Perennial, rhizomatous herb native to East Asia

Arisaema heterophyllum, the dancing crane cobra lily, belongs to the monocotyledonous flowering family Araceae. It is a perennial, rhizomatous herb native to East Asia. It has a spadix inflorescence and can be recognized by its green spathe and comparatively smaller central leaflet.

The rhizome is often used in Chinese traditional medicine as a treatment for coughs, epilepsy, and tetanus. It is prepared using ginger and potassium aluminum sulphate for purifying purposes.

== Description ==
The roots are tubular, depressed globose shaped, and around 2–6 cm in diameter. The usually solitary leaves are around 30–60 cm long, with glaucous petioles and sheathing adjacent to the pseudostem. They are sedately divided, adaxially dull green and abaxially pale green, and contain 4 or 5 cataphylls and multiple leaflets, ranging from 11 to 21 in number. The central leaflet is 3–15 cm long and 0.7-5.8 cm wide; the outermost leaflets are smaller. The distance between leaflets is around 0.5–5 cm. The leaves have a variety of shapes, such as oblanceolate, oblong, linear-oblong, base cuneate, and apex cuneate.

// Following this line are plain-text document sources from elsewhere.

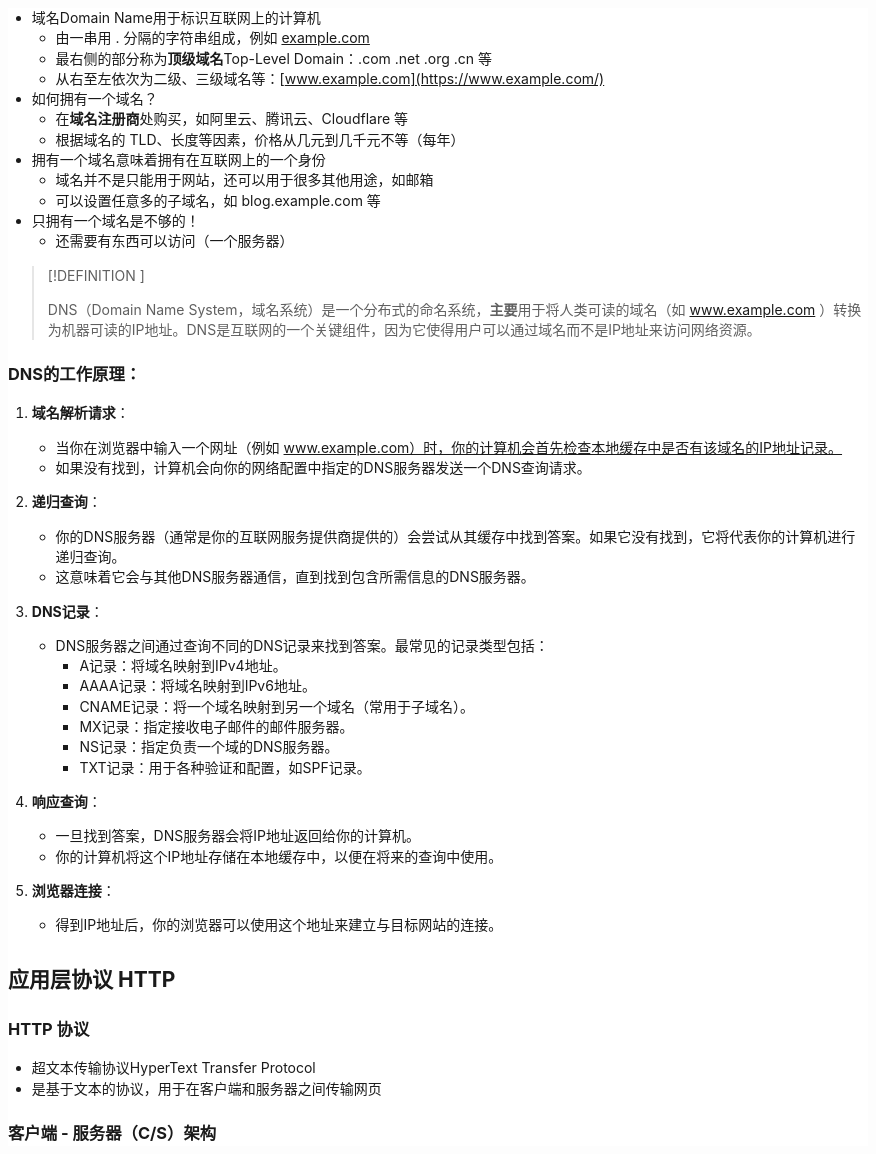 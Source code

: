 - 域名Domain Name用于标识互联网上的计算机
    - 由一串用 . 分隔的字符串组成，例如 [example.com](https://example.com/)
    - 最右侧的部分称为**顶级域名**Top-Level Domain：.com .net .org .cn 等
    - 从右至左依次为二级、三级域名等：[www.example.com](https://www.example.com/)
- 如何拥有一个域名？
    - 在**域名注册商**处购买，如阿里云、腾讯云、Cloudflare 等
    - 根据域名的 TLD、长度等因素，价格从几元到几千元不等（每年）
- 拥有一个域名意味着拥有在互联网上的一个身份
    - 域名并不是只能用于网站，还可以用于很多其他用途，如邮箱
    - 可以设置任意多的子域名，如 blog.example.com 等
- 只拥有一个域名是不够的！
    - 还需要有东西可以访问（一个服务器）

> [!DEFINITION ]
>
> DNS（Domain Name System，域名系统）是一个分布式的命名系统，**主要**用于将人类可读的域名（如 www.example.com ）转换为机器可读的IP地址。DNS是互联网的一个关键组件，因为它使得用户可以通过域名而不是IP地址来访问网络资源。

### DNS的工作原理：

1. **域名解析请求**：

    - 当你在浏览器中输入一个网址（例如 www.example.com）时，你的计算机会首先检查本地缓存中是否有该域名的IP地址记录。
    - 如果没有找到，计算机会向你的网络配置中指定的DNS服务器发送一个DNS查询请求。

2. **递归查询**：
    - 你的DNS服务器（通常是你的互联网服务提供商提供的）会尝试从其缓存中找到答案。如果它没有找到，它将代表你的计算机进行递归查询。
    - 这意味着它会与其他DNS服务器通信，直到找到包含所需信息的DNS服务器。

3. **DNS记录**：
    - DNS服务器之间通过查询不同的DNS记录来找到答案。最常见的记录类型包括：
        - A记录：将域名映射到IPv4地址。
        - AAAA记录：将域名映射到IPv6地址。
        - CNAME记录：将一个域名映射到另一个域名（常用于子域名）。
        - MX记录：指定接收电子邮件的邮件服务器。
        - NS记录：指定负责一个域的DNS服务器。
        - TXT记录：用于各种验证和配置，如SPF记录。

4. **响应查询**：
    - 一旦找到答案，DNS服务器会将IP地址返回给你的计算机。
    - 你的计算机将这个IP地址存储在本地缓存中，以便在将来的查询中使用。

5. **浏览器连接**：
    - 得到IP地址后，你的浏览器可以使用这个地址来建立与目标网站的连接。

## 应用层协议 HTTP

### HTTP 协议

- 超文本传输协议HyperText Transfer Protocol
- 是基于文本的协议，用于在客户端和服务器之间传输网页

### 客户端 - 服务器（C/S）架构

The peduncle of the flower is around 50–80 cm long, and is usually longer than the petiole. The flower also has a spathe tube that is cylindrical, 3.2–8 cm long, 1–2.5 cm wide, outside glaucous, inside whitish green, and its throat is slightly recurved. The spadix of the flower is either bisexual or monoecious and male. In the female part of the bisexual spadix it has a punctate stigma, a distinct style, and a globose ovary that contains 3 to 4 ovules; the male part contains sterile flowers. The anthers of the male spadix has thecae dehiscing by the apical slits. The pale white sigmoid appendix is 20 cm long, ascending, and gradually tapers from the sessile base to sharp apex. The flowering period usually starts in April or May, and continues from July to September. The fruits are cylindrical yellowish red or red berries that usually have 1 seed.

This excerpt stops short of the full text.